Action item: Anywhere the string "data" shows up in the listing below, copy the line it is in.

Entries shown:
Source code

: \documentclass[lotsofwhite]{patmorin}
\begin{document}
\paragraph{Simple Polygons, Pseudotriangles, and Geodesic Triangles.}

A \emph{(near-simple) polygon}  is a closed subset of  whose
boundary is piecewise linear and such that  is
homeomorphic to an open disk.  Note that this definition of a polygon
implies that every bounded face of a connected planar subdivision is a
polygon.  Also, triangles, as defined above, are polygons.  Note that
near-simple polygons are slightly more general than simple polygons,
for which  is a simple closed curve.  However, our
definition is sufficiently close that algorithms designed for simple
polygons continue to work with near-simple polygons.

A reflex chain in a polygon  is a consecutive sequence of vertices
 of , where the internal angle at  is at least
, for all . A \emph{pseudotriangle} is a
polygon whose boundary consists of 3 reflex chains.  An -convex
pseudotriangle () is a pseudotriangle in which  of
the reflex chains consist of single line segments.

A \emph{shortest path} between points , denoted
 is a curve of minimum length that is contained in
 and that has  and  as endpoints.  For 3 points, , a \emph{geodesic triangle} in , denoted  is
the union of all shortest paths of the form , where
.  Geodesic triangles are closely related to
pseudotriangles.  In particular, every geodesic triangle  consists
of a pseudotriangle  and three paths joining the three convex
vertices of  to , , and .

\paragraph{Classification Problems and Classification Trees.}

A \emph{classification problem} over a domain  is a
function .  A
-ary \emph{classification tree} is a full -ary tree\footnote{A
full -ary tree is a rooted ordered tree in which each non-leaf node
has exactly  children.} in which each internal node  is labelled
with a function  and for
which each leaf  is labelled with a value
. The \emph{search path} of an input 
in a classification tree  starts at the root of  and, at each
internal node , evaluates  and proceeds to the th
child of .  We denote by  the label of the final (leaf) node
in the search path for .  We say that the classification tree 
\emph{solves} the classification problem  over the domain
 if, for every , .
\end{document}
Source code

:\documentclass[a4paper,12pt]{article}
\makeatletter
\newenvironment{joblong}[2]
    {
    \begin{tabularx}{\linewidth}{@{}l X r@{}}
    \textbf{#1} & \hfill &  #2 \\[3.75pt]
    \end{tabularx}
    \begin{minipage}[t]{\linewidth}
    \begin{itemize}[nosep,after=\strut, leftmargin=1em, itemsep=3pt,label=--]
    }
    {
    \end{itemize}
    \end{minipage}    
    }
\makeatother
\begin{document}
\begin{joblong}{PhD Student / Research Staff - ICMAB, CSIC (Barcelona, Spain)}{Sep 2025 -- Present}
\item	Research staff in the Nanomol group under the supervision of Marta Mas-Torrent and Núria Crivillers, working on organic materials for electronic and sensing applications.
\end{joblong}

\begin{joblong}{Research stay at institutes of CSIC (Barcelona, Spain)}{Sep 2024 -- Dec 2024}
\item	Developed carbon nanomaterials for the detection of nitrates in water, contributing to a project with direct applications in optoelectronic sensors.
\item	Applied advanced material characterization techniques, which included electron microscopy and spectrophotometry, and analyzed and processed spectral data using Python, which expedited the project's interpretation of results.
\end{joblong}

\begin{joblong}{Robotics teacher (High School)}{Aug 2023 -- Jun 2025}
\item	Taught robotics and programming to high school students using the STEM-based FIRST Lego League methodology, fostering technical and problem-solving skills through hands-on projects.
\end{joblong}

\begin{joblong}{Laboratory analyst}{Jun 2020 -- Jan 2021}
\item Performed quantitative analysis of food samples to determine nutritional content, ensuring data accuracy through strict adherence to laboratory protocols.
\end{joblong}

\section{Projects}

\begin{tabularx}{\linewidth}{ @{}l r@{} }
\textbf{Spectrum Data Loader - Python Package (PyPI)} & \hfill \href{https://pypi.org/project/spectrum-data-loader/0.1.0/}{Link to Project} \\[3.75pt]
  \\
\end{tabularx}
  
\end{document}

Exercise result:
\item	Applied advanced material characterization techniques, which included electron microscopy and spectrophotometry, and analyzed and processed spectral data using Python, which expedited the project's interpretation of results.
\item Performed quantitative analysis of food samples to determine nutritional content, ensuring data accuracy through strict adherence to laboratory protocols.
\textbf{Spectrum Data Loader - Python Package (PyPI)} & \hfill \href{https://pypi.org/project/spectrum-data-loader/0.1.0/}{Link to Project} \\[3.75pt]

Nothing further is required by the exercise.